─── Data provided
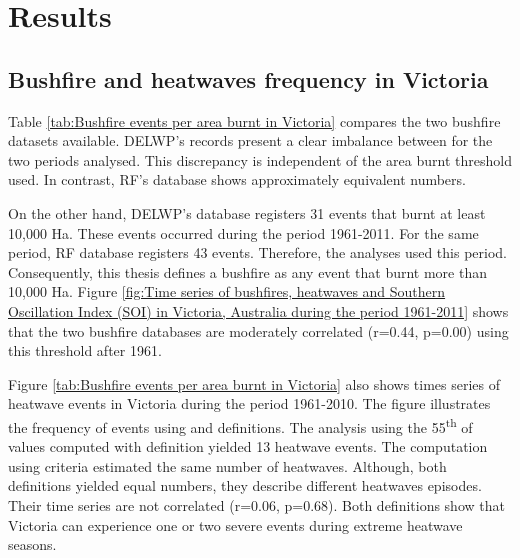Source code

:\section{Results}


\subsection{Bushfire and heatwaves frequency in Victoria}

Table \ref{tab:Bushfire events per area burnt in Victoria} compares
the two bushfire datasets available. DELWP's records present a clear
imbalance between for the two periods analysed. This discrepancy is
independent of the area burnt threshold used. In contrast, RF's database
shows approximately equivalent numbers.

On the other hand, DELWP's database registers 31 events that burnt
at least 10,000 Ha. These events occurred during the period 1961-2011.
For the same period, RF database registers 43 events. Therefore, the
analyses used this period. Consequently, this thesis defines a bushfire
as any event that burnt more than 10,000 Ha. Figure \ref{fig:Time series of bushfires, heatwaves and Southern Oscillation Index (SOI) in Victoria, Australia during the period 1961-2011}
shows that the two bushfire databases are moderately correlated (r=0.44,
p=0.00) using this threshold after 1961.

\begin{table}[h]
\caption[Bushfire events per area burnt in Victoria]{Bushfire events per area burnt in Victoria during the season December-January-February
(DJF). Data source: Department of Environment, Land, Water and Planning
(DELWP) and Risk Frontiers (RF). \label{tab:Bushfire events per area burnt in Victoria}}


\noindent \centering{}\noindent{}
\end{table}


Figure \ref{tab:Bushfire events per area burnt in Victoria} also
shows times series of heatwave events in Victoria during the period
1961-2010. The figure illustrates the frequency of events using \citet{Nairn2009}
and \citet{Pezza2012} definitions. The analysis using the 55\textsuperscript{th}
of values computed with \citet{Nairn2009} definition yielded 13 heatwave
events. The computation using \citet{Pezza2012} criteria estimated
the same number of heatwaves. Although, both definitions yielded equal
numbers, they describe different heatwaves episodes. Their time series
are not correlated (r=0.06, p=0.68). Both definitions show that Victoria
can experience one or two severe events during extreme heatwave seasons.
──────
> **Task requirements**: Please state how many lines in the preceding material contain the word "using", with no other output.

> **Expected answer**: 4